The Home Run Derby: Not the Worst Thing Ever After All

All right, I'll admit it. In spite of my disdain for the Home Run Derby, I was on the edge of my seat last night when Albert had to win a hit-off to advance to the second round. I just kept thinking, "You have to hit more than Joe Mauer, Albert. You just have to!" 

Nothing against Joe Mauer, of course; in fact, when my friends and I play that game, the one where you're starting a team from scratch and have to come up with what players you would choose, Mauer is always my second position player, right after Pujols himself. But my love for Joe Mauer isn't the point. The point is Joe Mauer has no business ever being in a home run hitting contest, and Albert Pujols most definitely does. 

I will say this: familiarity with the ballpark in which the Derby is being conducted does make it quite a bit more impressive. I've been to plenty of other ballparks, and several of them multiple times, but none nearly as often as Busch. So when Prince Fielder hit that last bomb, the one that went down the tunnel in right center, I knew perfectly well just how far that actually was. You can tell the homers are pretty long in other parks, but when it's one you've been to dozens of times and know intimately, the scope is much more apparent. 

In a weird way, it may have actually been the worst possible outcome the Home Run Derby could have had. Albert didn't win, but he did manage to force himself into taking extra swings in a playoff. What's worse, he actively altered the way he was swinging the bat in order to hit homers, a terrifying proposition any way you slice it. Ryan Howard, the other local favorite, couldn't overcome a weak first round, leaving us with Prince Fielder and some dude from the Rangers that even the most ardent of baseball geeks (read: me), were barely aware of. So neither of the guys you wanted to win were even in the final, but the fear of Albert doing something to hurt himself, either physically or performance wise, was still there. Oy. 

So who does one root for in such a scenario? Do you root for the Vegetable King to win, yet mess up his swing so that he isn't helping the Brew Crew to stomp our heads in down the stretch? Or do you root for the unknown, hoping to see him stamp his name into the collective public consciousness, as well as ensure that a Brewer still doesn't win anything? 
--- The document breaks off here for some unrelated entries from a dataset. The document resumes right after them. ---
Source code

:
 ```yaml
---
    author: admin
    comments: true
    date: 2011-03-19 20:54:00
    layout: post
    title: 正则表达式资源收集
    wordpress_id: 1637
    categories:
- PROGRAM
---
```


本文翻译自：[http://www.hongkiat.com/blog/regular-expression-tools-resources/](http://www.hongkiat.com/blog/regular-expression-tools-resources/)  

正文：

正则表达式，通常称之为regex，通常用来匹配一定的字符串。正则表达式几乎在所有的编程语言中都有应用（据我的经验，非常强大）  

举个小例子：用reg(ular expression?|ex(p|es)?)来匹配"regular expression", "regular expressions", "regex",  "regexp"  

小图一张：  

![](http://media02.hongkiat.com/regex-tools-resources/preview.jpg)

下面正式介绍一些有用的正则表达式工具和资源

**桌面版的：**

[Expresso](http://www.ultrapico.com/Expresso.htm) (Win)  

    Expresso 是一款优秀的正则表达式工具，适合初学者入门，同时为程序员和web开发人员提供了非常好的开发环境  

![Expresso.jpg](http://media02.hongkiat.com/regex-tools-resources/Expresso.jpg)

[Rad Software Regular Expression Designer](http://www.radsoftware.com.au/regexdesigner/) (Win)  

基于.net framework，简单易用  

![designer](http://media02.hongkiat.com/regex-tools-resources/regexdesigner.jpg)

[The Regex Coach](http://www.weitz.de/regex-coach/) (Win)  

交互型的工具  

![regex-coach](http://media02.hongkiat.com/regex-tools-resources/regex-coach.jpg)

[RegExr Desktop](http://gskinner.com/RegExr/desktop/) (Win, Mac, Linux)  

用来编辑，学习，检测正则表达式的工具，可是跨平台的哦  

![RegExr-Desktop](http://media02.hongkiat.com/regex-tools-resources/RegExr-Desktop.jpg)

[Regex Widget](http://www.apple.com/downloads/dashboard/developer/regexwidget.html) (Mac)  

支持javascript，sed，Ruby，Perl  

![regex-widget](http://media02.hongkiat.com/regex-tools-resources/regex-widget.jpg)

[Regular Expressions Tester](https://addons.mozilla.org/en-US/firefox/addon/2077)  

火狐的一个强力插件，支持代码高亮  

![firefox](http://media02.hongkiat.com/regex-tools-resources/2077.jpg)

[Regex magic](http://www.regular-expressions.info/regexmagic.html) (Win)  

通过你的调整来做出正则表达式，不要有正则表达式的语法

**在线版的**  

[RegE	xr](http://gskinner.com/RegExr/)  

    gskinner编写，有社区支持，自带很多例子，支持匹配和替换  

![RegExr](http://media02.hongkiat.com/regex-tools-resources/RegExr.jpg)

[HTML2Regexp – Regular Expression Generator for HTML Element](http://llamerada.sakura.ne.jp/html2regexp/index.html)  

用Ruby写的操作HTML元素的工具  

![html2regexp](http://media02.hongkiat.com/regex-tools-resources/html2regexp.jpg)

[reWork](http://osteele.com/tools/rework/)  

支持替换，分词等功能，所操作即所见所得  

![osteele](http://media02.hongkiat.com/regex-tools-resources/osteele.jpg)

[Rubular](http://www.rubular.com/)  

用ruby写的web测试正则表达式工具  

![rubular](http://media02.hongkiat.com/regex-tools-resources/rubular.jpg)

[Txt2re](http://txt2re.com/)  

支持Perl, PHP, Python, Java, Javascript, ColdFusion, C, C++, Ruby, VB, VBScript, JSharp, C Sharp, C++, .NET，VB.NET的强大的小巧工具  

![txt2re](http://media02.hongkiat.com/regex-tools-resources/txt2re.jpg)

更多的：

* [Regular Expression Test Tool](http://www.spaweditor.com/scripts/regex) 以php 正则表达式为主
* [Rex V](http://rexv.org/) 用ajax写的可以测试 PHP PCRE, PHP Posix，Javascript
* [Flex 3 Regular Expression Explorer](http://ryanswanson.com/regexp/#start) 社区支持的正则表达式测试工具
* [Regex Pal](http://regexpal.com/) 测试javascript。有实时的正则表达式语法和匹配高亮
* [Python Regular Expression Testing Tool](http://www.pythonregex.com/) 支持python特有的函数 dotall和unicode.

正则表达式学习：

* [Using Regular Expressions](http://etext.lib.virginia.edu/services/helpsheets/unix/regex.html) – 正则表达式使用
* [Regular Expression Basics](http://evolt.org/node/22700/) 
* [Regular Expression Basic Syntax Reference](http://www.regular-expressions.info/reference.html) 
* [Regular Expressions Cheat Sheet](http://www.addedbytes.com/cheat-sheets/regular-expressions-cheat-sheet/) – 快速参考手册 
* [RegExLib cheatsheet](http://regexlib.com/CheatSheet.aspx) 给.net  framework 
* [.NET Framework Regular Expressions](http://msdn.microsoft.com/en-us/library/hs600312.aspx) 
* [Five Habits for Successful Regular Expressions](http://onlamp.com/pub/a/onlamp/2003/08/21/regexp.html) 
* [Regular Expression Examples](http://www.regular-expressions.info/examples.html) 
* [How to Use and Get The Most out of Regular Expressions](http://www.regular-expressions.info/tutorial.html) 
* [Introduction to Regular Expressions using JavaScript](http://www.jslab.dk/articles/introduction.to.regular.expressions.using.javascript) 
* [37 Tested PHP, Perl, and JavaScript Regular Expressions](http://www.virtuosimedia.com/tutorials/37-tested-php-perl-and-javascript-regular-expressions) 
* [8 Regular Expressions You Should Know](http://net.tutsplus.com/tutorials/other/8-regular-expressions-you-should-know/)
In the end, I suppose maybe the Derby isn't so bad. Yeah, it's still batting practice, and yeah, it's still kind of stupid, but I certainly can't blame anyone who does like it. You don't often see players so loose and unselfconscious. They seem to genuinely enjoy it, the fun of just cutting loose with their kids running around and no fielders to worry about. (Well, there is a Fielder to worry about, but that's a separate issue entirely.) 

So maybe I've been too hard on the Home Run Derby. I am occasionally guilty of taking things too seriously, and maybe this is one of those times. At the very least, it was a lot of fun seeing Brandon Inge flail away unsuccessfully. No offense to Mr. Inge, but I could watch him make outs all day long.